Ossos do Brasil e de outros países

O Brasil protagoniza casos parecidos com o do crânio ainu em Berlim. O mais emblemático envolvendo povos indígenas do país é o do botocudo Joachim Kuêk, que acompanhou o príncipe alemão Wied-Neuwied no vale do rio Doce no século 19 durante expedições de pesquisas etnológicas, zoológicas e botânicas.

Joachim Quäck ou Kuêk em retrato de 1830
Joachim Quäck ou Kuêk em retrato de 1830Foto: gemeinfrei

Kuêk foi levado pelo príncipe à Alemanha e exposto numa sala no palácio de Wied-Neuwied. Em 1833, ele teria caído de uma janela e não resistido ao frio.

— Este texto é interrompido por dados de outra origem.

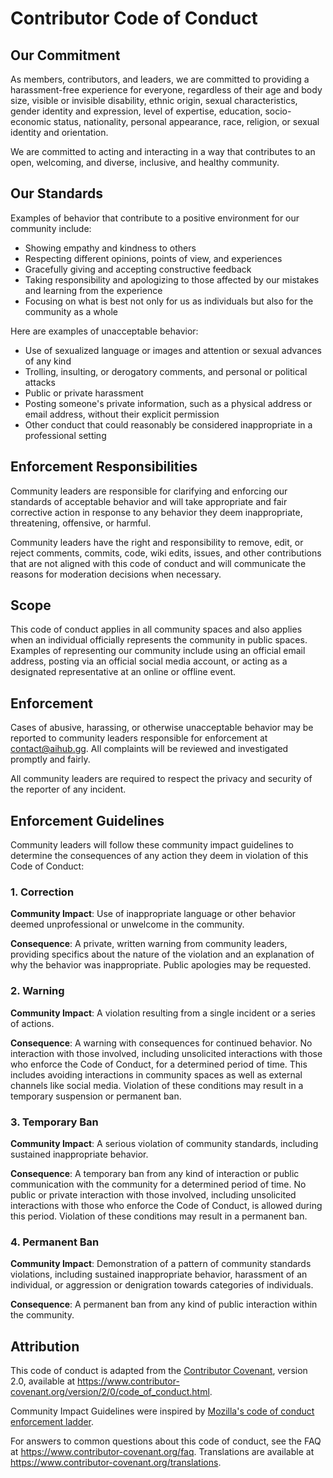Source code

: # Contributor Code of Conduct

## Our Commitment

As members, contributors, and leaders, we are committed to providing a harassment-free experience for everyone, regardless of their age and body size, visible or invisible disability, ethnic origin, sexual characteristics, gender identity and expression, level of expertise, education, socio-economic status, nationality, personal appearance, race, religion, or sexual identity and orientation.

We are committed to acting and interacting in a way that contributes to an open, welcoming, and diverse, inclusive, and healthy community.

## Our Standards

Examples of behavior that contribute to a positive environment for our community include:

* Showing empathy and kindness to others
* Respecting different opinions, points of view, and experiences
* Gracefully giving and accepting constructive feedback
* Taking responsibility and apologizing to those affected by our mistakes and learning from the experience
* Focusing on what is best not only for us as individuals but also for the community as a whole

Here are examples of unacceptable behavior:

* Use of sexualized language or images and attention or sexual advances of any kind
* Trolling, insulting, or derogatory comments, and personal or political attacks
* Public or private harassment
* Posting someone's private information, such as a physical address or email address, without their explicit permission
* Other conduct that could reasonably be considered inappropriate in a professional setting

## Enforcement Responsibilities

Community leaders are responsible for clarifying and enforcing our standards of acceptable behavior and will take appropriate and fair corrective action in response to any behavior they deem inappropriate, threatening, offensive, or harmful.

Community leaders have the right and responsibility to remove, edit, or reject comments, commits, code, wiki edits, issues, and other contributions that are not aligned with this code of conduct and will communicate the reasons for moderation decisions when necessary.

## Scope

This code of conduct applies in all community spaces and also applies when an individual officially represents the community in public spaces. Examples of representing our community include using an official email address, posting via an official social media account, or acting as a designated representative at an online or offline event.

## Enforcement

Cases of abusive, harassing, or otherwise unacceptable behavior may be reported to community leaders responsible for enforcement at contact@aihub.gg. All complaints will be reviewed and investigated promptly and fairly.

All community leaders are required to respect the privacy and security of the reporter of any incident.

## Enforcement Guidelines

Community leaders will follow these community impact guidelines to determine the consequences of any action they deem in violation of this Code of Conduct:

### 1. Correction

**Community Impact**: Use of inappropriate language or other behavior deemed unprofessional or unwelcome in the community.

**Consequence**: A private, written warning from community leaders, providing specifics about the nature of the violation and an explanation of why the behavior was inappropriate. Public apologies may be requested.

### 2. Warning

**Community Impact**: A violation resulting from a single incident or a series of actions.

**Consequence**: A warning with consequences for continued behavior. No interaction with those involved, including unsolicited interactions with those who enforce the Code of Conduct, for a determined period of time. This includes avoiding interactions in community spaces as well as external channels like social media. Violation of these conditions may result in a temporary suspension or permanent ban.

### 3. Temporary Ban

**Community Impact**: A serious violation of community standards, including sustained inappropriate behavior.

**Consequence**: A temporary ban from any kind of interaction or public communication with the community for a determined period of time. No public or private interaction with those involved, including unsolicited interactions with those who enforce the Code of Conduct, is allowed during this period. Violation of these conditions may result in a permanent ban.

### 4. Permanent Ban

**Community Impact**: Demonstration of a pattern of community standards violations, including sustained inappropriate behavior, harassment of an individual, or aggression or denigration towards categories of individuals.

**Consequence**: A permanent ban from any kind of public interaction within the community.

## Attribution

This code of conduct is adapted from the [Contributor Covenant](https://www.contributor-covenant.org/), version 2.0, available at https://www.contributor-covenant.org/version/2/0/code_of_conduct.html.

Community Impact Guidelines were inspired by [Mozilla's code of conduct enforcement ladder](https://github.com/mozilla/diversity).

For answers to common questions about this code of conduct, see the FAQ at https://www.contributor-covenant.org/faq. Translations are available at https://www.contributor-covenant.org/translations.

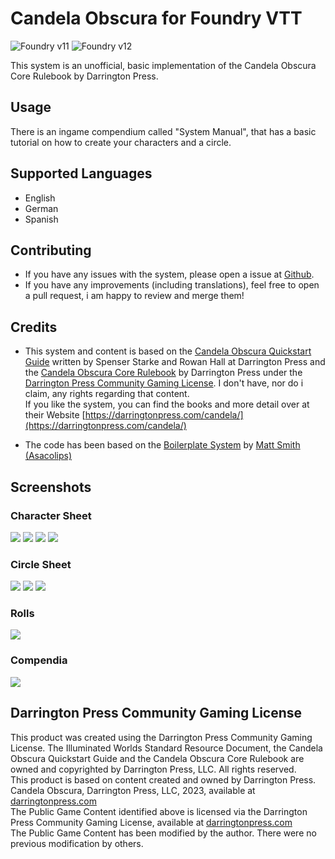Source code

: # Candela Obscura for Foundry VTT

![Foundry v11](https://img.shields.io/badge/foundry-v11-green)
![Foundry v12](https://img.shields.io/badge/foundry-v12-green)

This system is an unofficial, basic implementation of the Candela Obscura Core Rulebook by Darrington Press.

## Usage

There is an ingame compendium called "System Manual", that has a basic tutorial on how to create your characters and a circle.

## Supported Languages

- English
- German
- Spanish

## Contributing

- If you have any issues with the system, please open a issue at [Github](https://github.com/ceriath/candela-fvtt).
- If you have any improvements (including translations), feel free to open a pull request, i am happy to review and merge them!

## Credits

- This system and content is based on the [Candela Obscura Quickstart Guide](https://darringtonpress.com/candela/) written by Spenser Starke and Rowan Hall at Darrington Press and the [Candela Obscura Core Rulebook](https://darringtonpress.com/candela/) by Darrington Press under the [Darrington Press Community Gaming License](https://darringtonpress.com/license/). I don't have, nor do i claim, any rights regarding that content.  
If you like the system, you can find the books and more detail over at their Website [https://darringtonpress.com/candela/](https://darringtonpress.com/candela/)

- The code has been based on the [Boilerplate System](https://gitlab.com/asacolips-projects/foundry-mods/boilerplate) by [Matt Smith (Asacolips)](https://github.com/asacolips) 

## Screenshots

### Character Sheet

![](screenshots/character-actions.png)
![](screenshots/character-abilities.png)
![](screenshots/character-biography.png)
![](screenshots/character-gear.png)

### Circle Sheet

![](screenshots/circle-abilities.png)
![](screenshots/circle-members.png)
![](screenshots/circle-illumination.png)

### Rolls

![](screenshots/roll.png)

### Compendia

![](screenshots/compendia-abilities.png)

## Darrington Press Community Gaming License
This product was created using the Darrington Press Community Gaming License. The Illuminated Worlds Standard Resource Document, the Candela Obscura Quickstart Guide and the Candela Obscura Core Rulebook are owned and copyrighted by Darrington Press, LLC. All rights reserved.  
This product is based on content created and owned by Darrington Press. Candela Obscura, Darrington Press, LLC, 2023, available at [darringtonpress.com](https://darringtonpress.com)  
The Public Game Content identified above is licensed via the Darrington Press Community Gaming License, available at [darringtonpress.com](https://darringtonpress.com)  
The Public Game Content has been modified by the author. There were no previous modification by others.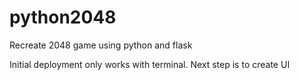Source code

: # python2048
Recreate 2048 game using python and flask

Initial deployment only works with terminal. Next step is to create UI
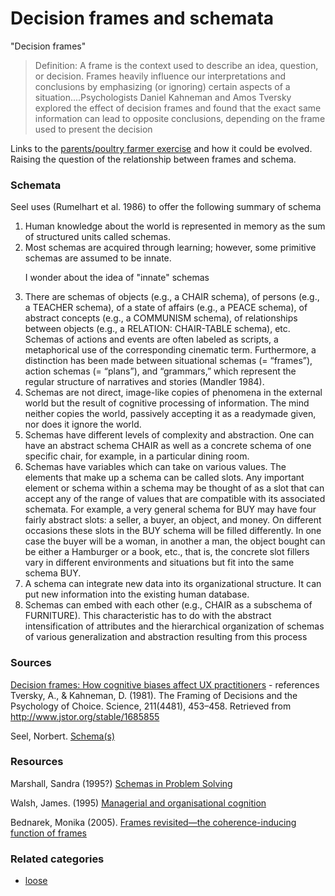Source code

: # Decision frames and schemata

"Decision frames"<blockquote>Definition: A frame is the context used to describe an idea, question, or decision. Frames heavily influence our interpretations and conclusions by emphasizing (or ignoring) certain aspects of a situation....Psychologists Daniel Kahneman and Amos Tversky explored the effect of decision frames and found that the exact same information can lead to opposite conclusions, depending on the frame used to present the decision</blockquote>

Links to the <a href="http://djon.es/blog/2011/03/09/schemata-and-the-source-of-dissonance/">parents/poultry farmer exercise</a> and how it could be evolved. Raising the question of the relationship between frames and schema.

<h3>Schemata</h3>

Seel uses (Rumelhart et al. 1986) to offer the following summary of schema
<ol>
  <li> Human knowledge about the world is represented in memory as the sum of structured units called schemas.</li>
  <li> Most schemas are acquired through learning; however, some primitive schemas are assumed to be innate. <p>I wonder about the idea of "innate" schemas</p></li>
   <li>  There are schemas of objects (e.g., a CHAIR schema), of persons (e.g., a TEACHER schema), of a state of affairs (e.g., a PEACE schema), of abstract concepts (e.g., a COMMUNISM schema), of relationships between objects (e.g., a RELATION: CHAIR-TABLE schema), etc. Schemas of actions and events are often labeled as scripts, a metaphorical use of the corresponding cinematic term. Furthermore, a distinction has been made between situational schemas (= “frames”), action schemas (= “plans”), and “grammars,” which represent the regular structure of narratives and stories (Mandler 1984). </li>
   <li>    Schemas are not direct, image-like copies of phenomena in the external world but the result of cognitive processing of information. The mind neither copies the world, passively accepting it as a readymade given, nor does it ignore the world.</li>
  <li>     Schemas have different levels of complexity and abstraction. One can have an abstract schema CHAIR as well as a concrete schema of one specific chair, for example, in a particular dining room.</li>
  <li>     Schemas have variables which can take on various values. The elements that make up a schema can be called slots. Any important element or schema within a schema may be thought of as a slot that can accept any of the range of values that are compatible with its associated schemata. For example, a very general schema for BUY may have four fairly abstract slots: a seller, a buyer, an object, and money. On different occasions these slots in the BUY schema will be filled differently. In one case the buyer will be a woman, in another a man, the object bought can be either a Hamburger or a book, etc., that is, the concrete slot fillers vary in different environments and situations but fit into the same schema BUY.</li>
  <li>     A schema can integrate new data into its organizational structure. It can put new information into the existing human database.</li>    
  <li>  Schemas can embed with each other (e.g., CHAIR as a subschema of FURNITURE). This characteristic has to do with the abstract intensification of attributes and the hierarchical organization of schemas of various generalization and abstraction resulting from this process</li>
</ol>

<h3>Sources</h3>

<a href="https://www.nngroup.com/articles/decision-framing-cognitive-bias-ux-pros/">Decision frames: How cognitive biases affect UX practitioners</a> - references Tversky, A., & Kahneman, D. (1981). The Framing of Decisions and the Psychology of Choice. Science, 211(4481), 453–458. Retrieved from http://www.jstor.org/stable/1685855

Seel, Norbert. <a href="http://link.springer.com/referenceworkentry/10.1007%2F978-1-4419-1428-6_3">Schema(s)</a>

<h3>Resources</h3>

Marshall, Sandra (1995?) <a href="https://books.google.com.au/books?hl=en&lr=&id=iKSYrsXe6f0C&oi=fnd&pg=PP1&dq=Schemas+Frames+Scripts&ots=AziE_uZYer&sig=WCfSEp0_ZPTFICkU1nFXRA7KoQw#v=onepage&q=Schemas%20Frames%20Scripts&f=false">Schemas in Problem Solving</a>

Walsh, James. (1995) <a href="http://web.b.ebscohost.com.ezproxy.usq.edu.au/ehost/detail/detail?sid=c04ec402-55d6-41b5-b42a-c3c96ea3b1d7%40sessionmgr120&vid=0&hid=125&bdata=JnNpdGU9ZWhvc3QtbGl2ZQ%3d%3d#AN=4435495&db=bsu">Managerial and organisational cognition</a>

Bednarek, Monika (2005). <a href="http://www.sciencedirect.com.ezproxy.usq.edu.au/science/article/pii/S0378216604002243">Frames revisited—the coherence-inducing function of frames</a>

### Related categories

- [loose](../loose)
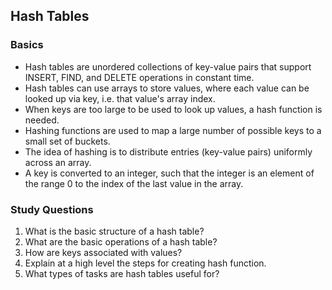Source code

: ## Hash Tables

### Basics

* Hash tables are unordered collections of key-value pairs that support INSERT, FIND, and DELETE operations in constant time.
* Hash tables can use arrays to  store values, where each value can be looked up via  key, i.e. that value's array index.
* When keys are too large to be used to look up values, a hash function is needed.
* Hashing functions are used to map a large number of possible keys to a small set of buckets. 
* The idea of hashing is to distribute entries (key-value pairs) uniformly across an array.
* A key is converted to an integer, such that the integer is an element of the range 0 to the index of the last value in the array.


### Study Questions 
1. What is the basic structure of a hash table?
3. What are the basic operations of a hash table?
4. How are keys associated with values?
5. Explain at a high level the steps for creating hash function.
6. What types of tasks are hash tables useful for?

Seu crânio foi doado ao instituto de anatomia da Universidade de Bonn e, em 2011, devolvido à cidade de Jequitinhonha, para em seguida ser transferido a uma tribo krenak, descendente do indígena.

Se o representante Ainu Tadashi Kato tem esperança de que os demais restos mortais do povo indígena japonês sejam devolvidos ao local de origem, o tratamento mais correto para lidar com o legado material das polêmicas viagens de estudos evolucionistas realizadas por pesquisadores europeus é objeto de debate entre os povos afetados, especialistas e autoridades.

Em matéria divulgada no final de 2016, o canal de televisão alemão MDR afirmou ter obtido uma lista de restos mortais humanos no acervo da Fundação do Patrimônio Cultural Prussiano (SPK).

A lista mostra que a SPK guarda mais de mil crânios originários de Ruanda e cerca de 60 da Tanzânia, países que pertenceram à colônia África Oriental Alemã entre 1885 e 1918. Acredita-se que alguns dos restos sejam de insurgentes mortos por tropas alemãs durante as guerras coloniais e que seus crânios tenham sido enviados a Berlim para "experiências científicas".

Enquanto autoridades alemãs e internacionais pressionam por uma "devolução digna" dos restos mortais aos países de origem, as etnias vítimas das "caçadas evolucionistas" desejam, entre outros, uma discussão ampla sobre a discriminação desses povos até os dias atuais.